Rational Design of Dual-Target Molecules via a Fragment-Merging Strategy: TGR5 Agonism and SSTR5 Antagonism

TGR5 represents a compelling therapeutic target for metabolic disorders, yet the clinical development of its agonists has been constrained by gallbladder filling. Antagonism of SSTR5 enhances GLP-1 secretion and promotes gallbladder contraction signaling, supporting incretin-mediated glycemic control, and counteracting TGR5-mediated gallbladder filling. Guided by this rationale, a series of dual-target small molecules were rationally designed and synthesized to concurrently activate TGR5 and antagonize SSTR5. Among them, compound 19 (hTGR5 EC50 = 5.91 nM; hSSTR5 IC50 = 4.37 nM) exhibited potent and balanced in vitro activity at both TGR5 and SSTR5, although the series displays suboptimal physicochemical and metabolic properties.

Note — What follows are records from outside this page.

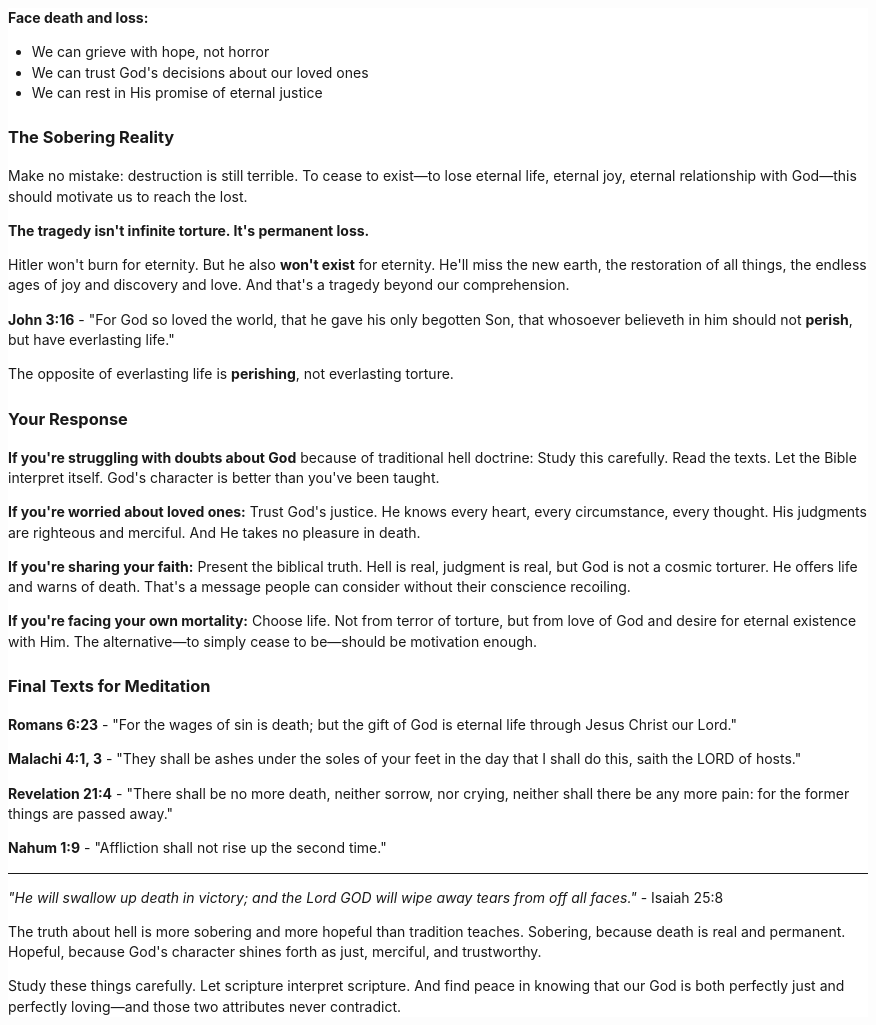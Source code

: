 **Face death and loss:**
- We can grieve with hope, not horror
- We can trust God's decisions about our loved ones
- We can rest in His promise of eternal justice

### The Sobering Reality

Make no mistake: destruction is still terrible. To cease to exist—to lose eternal life, eternal joy, eternal relationship with God—this should motivate us to reach the lost.

**The tragedy isn't infinite torture. It's permanent loss.**

Hitler won't burn for eternity. But he also **won't exist** for eternity. He'll miss the new earth, the restoration of all things, the endless ages of joy and discovery and love. And that's a tragedy beyond our comprehension.

**John 3:16** - "For God so loved the world, that he gave his only begotten Son, that whosoever believeth in him should not **perish**, but have everlasting life."

The opposite of everlasting life is **perishing**, not everlasting torture.

### Your Response

**If you're struggling with doubts about God** because of traditional hell doctrine: Study this carefully. Read the texts. Let the Bible interpret itself. God's character is better than you've been taught.

**If you're worried about loved ones:** Trust God's justice. He knows every heart, every circumstance, every thought. His judgments are righteous and merciful. And He takes no pleasure in death.

**If you're sharing your faith:** Present the biblical truth. Hell is real, judgment is real, but God is not a cosmic torturer. He offers life and warns of death. That's a message people can consider without their conscience recoiling.

**If you're facing your own mortality:** Choose life. Not from terror of torture, but from love of God and desire for eternal existence with Him. The alternative—to simply cease to be—should be motivation enough.

### Final Texts for Meditation

**Romans 6:23** - "For the wages of sin is death; but the gift of God is eternal life through Jesus Christ our Lord."

**Malachi 4:1, 3** - "They shall be ashes under the soles of your feet in the day that I shall do this, saith the LORD of hosts."

**Revelation 21:4** - "There shall be no more death, neither sorrow, nor crying, neither shall there be any more pain: for the former things are passed away."

**Nahum 1:9** - "Affliction shall not rise up the second time."

___

*"He will swallow up death in victory; and the Lord GOD will wipe away tears from off all faces."* - Isaiah 25:8

The truth about hell is more sobering and more hopeful than tradition teaches. Sobering, because death is real and permanent. Hopeful, because God's character shines forth as just, merciful, and trustworthy.

Study these things carefully. Let scripture interpret scripture. And find peace in knowing that our God is both perfectly just and perfectly loving—and those two attributes never contradict.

In vivo, compound 19 improved glucose tolerance and alleviated gallbladder filling at pharmacologically relevant doses. Collectively, these findings establish a proof of concept for dual TGR5/SSTR5 modulation as a promising therapeutic modality, providing a viable strategy to achieve potent metabolic efficacy with reduced risk of adverse effects.